» **EXERCISE INSTRUCTIONS**: Only the line containing "- **Real-time**: Update" and the lines after it, through the end of the data below, are to be returned, each exactly as it stands.
EXTRACTED RECORDS: Begin
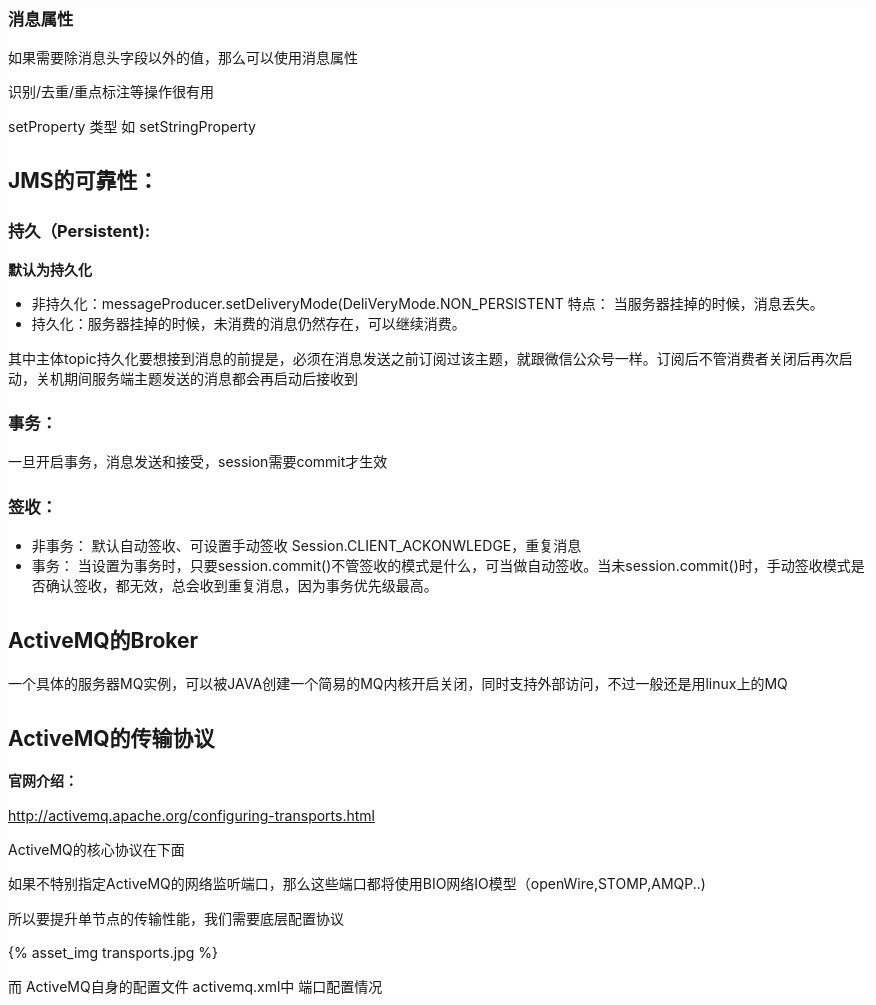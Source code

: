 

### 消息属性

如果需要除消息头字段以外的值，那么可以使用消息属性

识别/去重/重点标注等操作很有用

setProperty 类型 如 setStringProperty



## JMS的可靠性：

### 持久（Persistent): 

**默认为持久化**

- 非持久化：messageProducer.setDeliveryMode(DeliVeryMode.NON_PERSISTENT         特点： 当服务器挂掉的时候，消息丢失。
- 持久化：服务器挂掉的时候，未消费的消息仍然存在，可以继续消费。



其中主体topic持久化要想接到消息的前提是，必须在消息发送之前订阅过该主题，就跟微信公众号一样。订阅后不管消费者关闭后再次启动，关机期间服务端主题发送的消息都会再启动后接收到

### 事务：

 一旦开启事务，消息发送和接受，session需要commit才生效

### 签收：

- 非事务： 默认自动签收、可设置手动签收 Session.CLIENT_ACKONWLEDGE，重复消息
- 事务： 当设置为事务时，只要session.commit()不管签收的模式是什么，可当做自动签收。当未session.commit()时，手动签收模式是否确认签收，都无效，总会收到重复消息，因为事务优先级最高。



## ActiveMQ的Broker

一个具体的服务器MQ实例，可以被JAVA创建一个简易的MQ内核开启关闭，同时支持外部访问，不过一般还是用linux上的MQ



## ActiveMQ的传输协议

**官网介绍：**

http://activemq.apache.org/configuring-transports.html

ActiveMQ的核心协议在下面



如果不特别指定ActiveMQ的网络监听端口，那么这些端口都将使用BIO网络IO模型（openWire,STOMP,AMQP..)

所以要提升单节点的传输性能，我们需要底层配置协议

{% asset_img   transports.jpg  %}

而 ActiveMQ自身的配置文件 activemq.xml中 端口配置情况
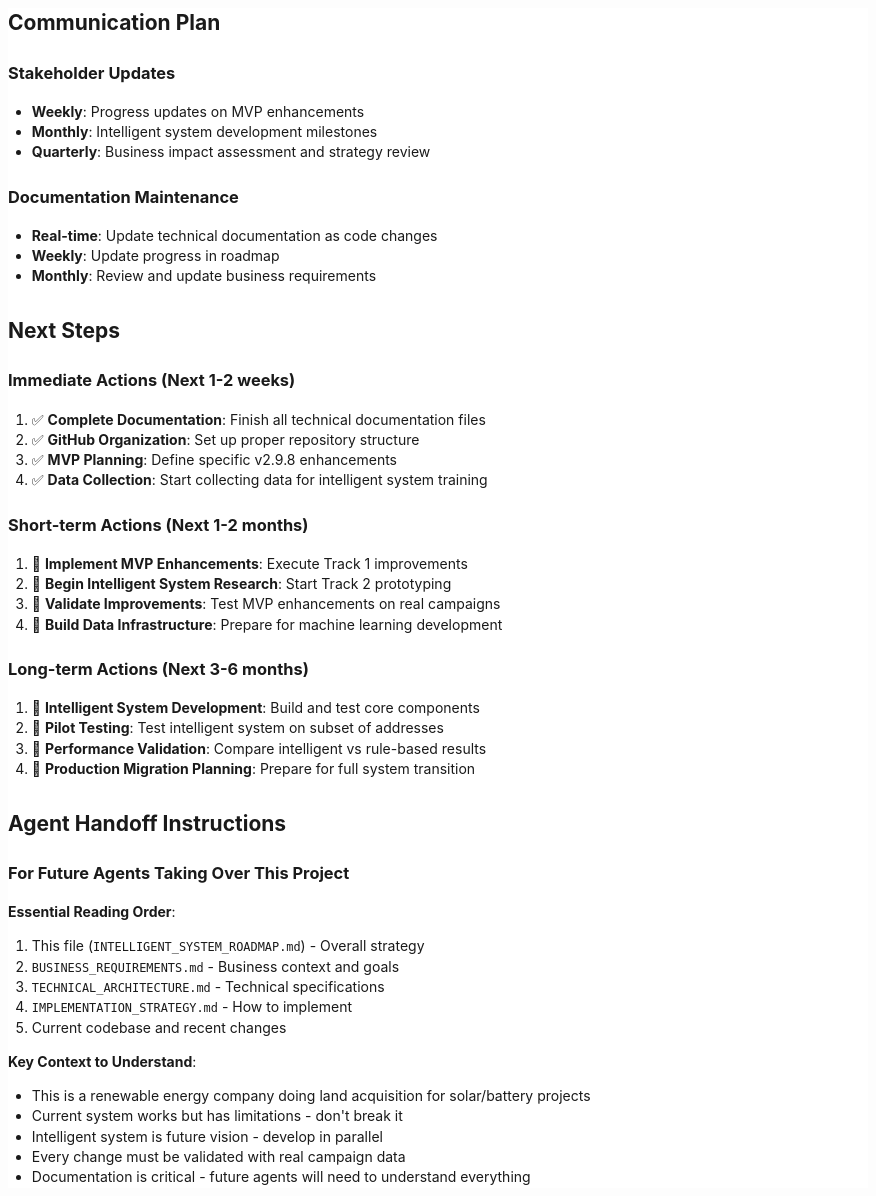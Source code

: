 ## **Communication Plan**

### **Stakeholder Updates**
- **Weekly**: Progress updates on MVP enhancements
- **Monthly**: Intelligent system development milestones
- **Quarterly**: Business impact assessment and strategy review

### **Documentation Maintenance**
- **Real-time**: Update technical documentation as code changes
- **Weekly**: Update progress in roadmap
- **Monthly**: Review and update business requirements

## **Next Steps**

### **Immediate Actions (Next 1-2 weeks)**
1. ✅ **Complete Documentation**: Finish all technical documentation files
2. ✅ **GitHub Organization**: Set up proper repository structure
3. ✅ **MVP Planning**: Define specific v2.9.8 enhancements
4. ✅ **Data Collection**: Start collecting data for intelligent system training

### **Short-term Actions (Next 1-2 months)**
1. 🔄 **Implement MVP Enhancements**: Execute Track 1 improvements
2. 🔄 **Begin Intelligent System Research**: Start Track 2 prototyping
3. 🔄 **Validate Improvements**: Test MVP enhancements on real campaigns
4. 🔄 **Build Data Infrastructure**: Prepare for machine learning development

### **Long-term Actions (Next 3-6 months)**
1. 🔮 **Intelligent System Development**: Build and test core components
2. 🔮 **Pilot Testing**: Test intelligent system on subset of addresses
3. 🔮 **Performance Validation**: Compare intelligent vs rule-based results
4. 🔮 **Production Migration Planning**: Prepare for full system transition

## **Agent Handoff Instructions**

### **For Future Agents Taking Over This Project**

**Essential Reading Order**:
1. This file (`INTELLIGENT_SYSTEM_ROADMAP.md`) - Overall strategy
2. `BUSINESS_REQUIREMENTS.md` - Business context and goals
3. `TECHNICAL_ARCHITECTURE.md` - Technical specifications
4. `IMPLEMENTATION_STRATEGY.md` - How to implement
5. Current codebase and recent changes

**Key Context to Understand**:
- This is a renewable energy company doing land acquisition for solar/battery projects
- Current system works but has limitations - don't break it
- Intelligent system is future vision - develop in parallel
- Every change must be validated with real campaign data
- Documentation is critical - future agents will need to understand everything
EXTRACTED RECORDS: End
» **TASK SOLUTION**:
- **Real-time**: Update technical documentation as code changes
- **Weekly**: Update progress in roadmap
- **Monthly**: Review and update business requirements

## **Next Steps**

### **Immediate Actions (Next 1-2 weeks)**
1. ✅ **Complete Documentation**: Finish all technical documentation files
2. ✅ **GitHub Organization**: Set up proper repository structure
3. ✅ **MVP Planning**: Define specific v2.9.8 enhancements
4. ✅ **Data Collection**: Start collecting data for intelligent system training

### **Short-term Actions (Next 1-2 months)**
1. 🔄 **Implement MVP Enhancements**: Execute Track 1 improvements
2. 🔄 **Begin Intelligent System Research**: Start Track 2 prototyping
3. 🔄 **Validate Improvements**: Test MVP enhancements on real campaigns
4. 🔄 **Build Data Infrastructure**: Prepare for machine learning development

### **Long-term Actions (Next 3-6 months)**
1. 🔮 **Intelligent System Development**: Build and test core components
2. 🔮 **Pilot Testing**: Test intelligent system on subset of addresses
3. 🔮 **Performance Validation**: Compare intelligent vs rule-based results
4. 🔮 **Production Migration Planning**: Prepare for full system transition

## **Agent Handoff Instructions**

### **For Future Agents Taking Over This Project**

**Essential Reading Order**:
1. This file (`INTELLIGENT_SYSTEM_ROADMAP.md`) - Overall strategy
2. `BUSINESS_REQUIREMENTS.md` - Business context and goals
3. `TECHNICAL_ARCHITECTURE.md` - Technical specifications
4. `IMPLEMENTATION_STRATEGY.md` - How to implement
5. Current codebase and recent changes

**Key Context to Understand**:
- This is a renewable energy company doing land acquisition for solar/battery projects
- Current system works but has limitations - don't break it
- Intelligent system is future vision - develop in parallel
- Every change must be validated with real campaign data
- Documentation is critical - future agents will need to understand everything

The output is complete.